Prompt: Within this material, find every line where the string "overlapping" appears, and copy it out.
====== Records for the exercise
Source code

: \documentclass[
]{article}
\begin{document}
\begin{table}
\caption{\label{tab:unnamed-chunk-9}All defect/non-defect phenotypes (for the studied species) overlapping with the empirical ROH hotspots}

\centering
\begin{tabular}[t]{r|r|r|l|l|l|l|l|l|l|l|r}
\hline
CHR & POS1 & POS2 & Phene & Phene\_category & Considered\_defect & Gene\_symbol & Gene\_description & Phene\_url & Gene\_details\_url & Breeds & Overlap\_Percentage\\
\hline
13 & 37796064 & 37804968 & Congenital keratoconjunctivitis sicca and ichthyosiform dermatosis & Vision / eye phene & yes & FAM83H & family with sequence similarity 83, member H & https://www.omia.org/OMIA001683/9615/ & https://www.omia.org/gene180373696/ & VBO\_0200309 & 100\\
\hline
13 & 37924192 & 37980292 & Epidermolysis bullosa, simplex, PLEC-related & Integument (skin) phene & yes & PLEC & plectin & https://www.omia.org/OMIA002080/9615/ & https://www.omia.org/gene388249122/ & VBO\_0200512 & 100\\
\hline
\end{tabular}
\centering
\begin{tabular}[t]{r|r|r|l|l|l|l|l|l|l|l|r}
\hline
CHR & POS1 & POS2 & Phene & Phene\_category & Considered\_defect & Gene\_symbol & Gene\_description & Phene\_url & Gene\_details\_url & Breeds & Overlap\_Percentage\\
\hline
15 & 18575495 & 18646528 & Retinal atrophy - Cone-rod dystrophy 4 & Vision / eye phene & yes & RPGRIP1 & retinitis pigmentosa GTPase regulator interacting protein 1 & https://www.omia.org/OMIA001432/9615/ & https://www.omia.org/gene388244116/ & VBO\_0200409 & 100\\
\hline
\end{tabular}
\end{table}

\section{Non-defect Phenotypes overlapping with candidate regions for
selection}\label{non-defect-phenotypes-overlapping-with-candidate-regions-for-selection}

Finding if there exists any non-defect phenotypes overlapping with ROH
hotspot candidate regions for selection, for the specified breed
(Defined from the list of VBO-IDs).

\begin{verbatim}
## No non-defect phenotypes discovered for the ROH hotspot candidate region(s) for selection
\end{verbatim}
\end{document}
============
Written response:
\caption{\label{tab:unnamed-chunk-9}All defect/non-defect phenotypes (for the studied species) overlapping with the empirical ROH hotspots}
\section{Non-defect Phenotypes overlapping with candidate regions for
selection}\label{non-defect-phenotypes-overlapping-with-candidate-regions-for-selection}
Finding if there exists any non-defect phenotypes overlapping with ROH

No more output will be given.